Stored data =
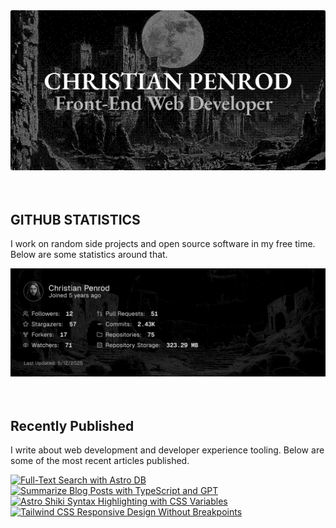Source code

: 
<picture>
  <source media="(prefers-color-scheme: dark)" srcset="assets/banner.dark.png?v=4545939a-03e4-4be4-a889-273ecf3df177" width="843px" />
  <source media="(prefers-color-scheme: light)" srcset="assets/banner.light.png?v=4545939a-03e4-4be4-a889-273ecf3df177" width="843px" />
  <img src="assets/banner.dark.png?v=4545939a-03e4-4be4-a889-273ecf3df177" alt="Banner" width="843px" />
</picture>
<br />
<br />
<br />
<h2>GITHUB STATISTICS</h2>
<p>I work on random side projects and open source software in my free time. Below are some statistics around that.</p>
<picture>
  <source media="(prefers-color-scheme: dark)" srcset="assets/statistics.dark.png?v=4545939a-03e4-4be4-a889-273ecf3df177" width="843px" />
  <source media="(prefers-color-scheme: light)" srcset="assets/statistics.light.png?v=4545939a-03e4-4be4-a889-273ecf3df177" width="843px" />
  <img src="assets/statistics.dark.png?v=4545939a-03e4-4be4-a889-273ecf3df177" alt="Github Statistics" width="843px" />
</picture>
<br />
<br />
<br />
<h2>Recently Published</h2>
<p>I write about web development and developer experience tooling. Below are some of the most recent articles published.</p>
<a href="https://christianpenrod.com/blog/full-text-search-with-astro-db"><img src="https://christianpenrod.com/blog/full-text-search-with-astro-db.png?v=4545939a-03e4-4be4-a889-273ecf3df177" alt="Full-Text Search with Astro DB" width="421px" /></a>
<a href="https://christianpenrod.com/blog/summarize-blog-posts-with-typescript-and-gpt"><img src="https://christianpenrod.com/blog/summarize-blog-posts-with-typescript-and-gpt.png?v=4545939a-03e4-4be4-a889-273ecf3df177" alt="Summarize Blog Posts with TypeScript and GPT" width="421px" /></a>
<a href="https://christianpenrod.com/blog/astro-shiki-syntax-highlighting-with-css-variables"><img src="https://christianpenrod.com/blog/astro-shiki-syntax-highlighting-with-css-variables.png?v=4545939a-03e4-4be4-a889-273ecf3df177" alt="Astro Shiki Syntax Highlighting with CSS Variables" width="421px" /></a>
<a href="https://christianpenrod.com/blog/tailwindcss-responsive-design-without-breakpoints"><img src="https://christianpenrod.com/blog/tailwindcss-responsive-design-without-breakpoints.png?v=4545939a-03e4-4be4-a889-273ecf3df177" alt="Tailwind CSS Responsive Design Without Breakpoints" width="421px" /></a>
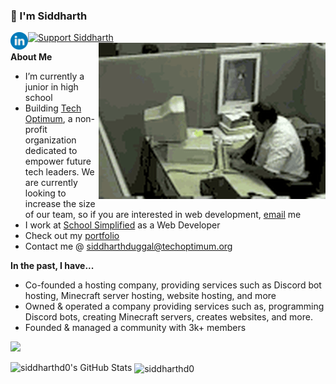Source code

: <h3 title="Title"> 👋 I'm Siddharth</h3>

<a href="https://www.linkedin.com/in/siddharth-duggal/">
  <img style="color: blue;" align="left" alt="Siddharths's LinkedIn" width="28px" src="./linkedin.svg" />
   <a class="buy-coffee" href='https://ko-fi.com/E1E8CCN73' target='_blank'><img height='36' style='border:0px;height:35px;' src='https://cdn.ko-fi.com/cdn/kofi2.png?v=3' border='0' alt='Support Siddharth' /></a>
  
</a>
<br />

  <img align="right" alt="GIF" src="./madman.gif" alt="me when my code doesnt work" />

**About Me**
-  I’m currently a junior in high school
-  Building [Tech Optimum](https://github.com/TechOptimum), a non-profit organization dedicated to empower future tech leaders. We are currently looking to increase the size of our team, so if you are interested in web development, [email](mailto:siddharthduggal@techoptimum.org) me
-  I work at [School Simplified](https://schoolsimplified.org) as a Web Developer 
-  Check out my [portfolio](https://siddharthduggal.com)
-  Contact me @ [siddharthduggal@techoptimum.org](mailto:siddharthduggal@techoptimum.org)

**In the past, I have...**
- Co-founded a hosting company, providing services such as Discord bot hosting, Minecraft server hosting, website hosting, and more
- Owned & operated a company providing services such as, programming Discord bots, creating Minecraft servers, creates websites, and more.
- Founded & managed a community with 3k+ members

![](https://visitor-badge.glitch.me/badge?page_id=siddharthd0)

<img src="https://github-readme-stats.vercel.app/api?username=siddharthd0&show_icons=true&hide_border=true&count_private=true&theme=shades-of-purple&icon_color=fad000" alt="siddharthd0's GitHub Stats">
<img align="center" src="https://github-readme-streak-stats.herokuapp.com/?user=siddharthd0&count_private=true&theme=radical" alt="siddharthd0" />

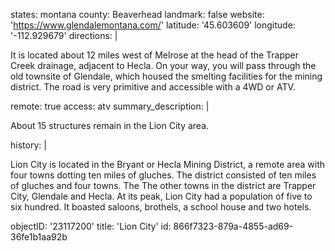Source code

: states: montana
county: Beaverhead
landmark: false
website: 'https://www.glendalemontana.com/'
latitude: '45.603609'
longitude: '-112.929679'
directions: |
  <p>It is located about 12 miles west of Melrose at the head of the Trapper Creek drainage, adjacent to Hecla. On your way, you will pass through the old townsite of Glendale, which housed the smelting facilities for the mining district. The road is very primitive and accessible with a 4WD or ATV.
  </p>
remote: true
access: atv
summary_description: |
  <p>About 15 structures remain in the Lion City area.
  </p>
history: |
  <p>Lion City is located in the Bryant or Hecla Mining District, a remote area with four towns dotting ten miles of gluches. The district consisted of ten miles of gluches and four towns. The The other towns in the district are Trapper City, Glendale and Hecla. At its peak, Lion City had a population of five to six hundred. It boasted saloons, brothels, a school house and two hotels.
  </p>
objectID: '23117200'
title: 'Lion City'
id: 866f7323-879a-4855-ad69-36fe1b1aa92b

AIM OF THE EXERCISE = Exactly the lines from the start of the entries above through the line with "Shiki Syntax Highlighting" should be reproduced, and nothing else; drop the pictures.

RESPONSE TO THE EXERCISE =
Source code

: 
<picture>
  <source media="(prefers-color-scheme: dark)" srcset="assets/banner.dark.png?v=4545939a-03e4-4be4-a889-273ecf3df177" width="843px" />
  <source media="(prefers-color-scheme: light)" srcset="assets/banner.light.png?v=4545939a-03e4-4be4-a889-273ecf3df177" width="843px" />
  <img src="assets/banner.dark.png?v=4545939a-03e4-4be4-a889-273ecf3df177" alt="Banner" width="843px" />
</picture>
<br />
<br />
<br />
<h2>GITHUB STATISTICS</h2>
<p>I work on random side projects and open source software in my free time. Below are some statistics around that.</p>
<picture>
  <source media="(prefers-color-scheme: dark)" srcset="assets/statistics.dark.png?v=4545939a-03e4-4be4-a889-273ecf3df177" width="843px" />
  <source media="(prefers-color-scheme: light)" srcset="assets/statistics.light.png?v=4545939a-03e4-4be4-a889-273ecf3df177" width="843px" />
  <img src="assets/statistics.dark.png?v=4545939a-03e4-4be4-a889-273ecf3df177" alt="Github Statistics" width="843px" />
</picture>
<br />
<br />
<br />
<h2>Recently Published</h2>
<p>I write about web development and developer experience tooling. Below are some of the most recent articles published.</p>
<a href="https://christianpenrod.com/blog/full-text-search-with-astro-db"><img src="https://christianpenrod.com/blog/full-text-search-with-astro-db.png?v=4545939a-03e4-4be4-a889-273ecf3df177" alt="Full-Text Search with Astro DB" width="421px" /></a>
<a href="https://christianpenrod.com/blog/summarize-blog-posts-with-typescript-and-gpt"><img src="https://christianpenrod.com/blog/summarize-blog-posts-with-typescript-and-gpt.png?v=4545939a-03e4-4be4-a889-273ecf3df177" alt="Summarize Blog Posts with TypeScript and GPT" width="421px" /></a>
<a href="https://christianpenrod.com/blog/astro-shiki-syntax-highlighting-with-css-variables"><img src="https://christianpenrod.com/blog/astro-shiki-syntax-highlighting-with-css-variables.png?v=4545939a-03e4-4be4-a889-273ecf3df177" alt="Astro Shiki Syntax Highlighting with CSS Variables" width="421px" /></a>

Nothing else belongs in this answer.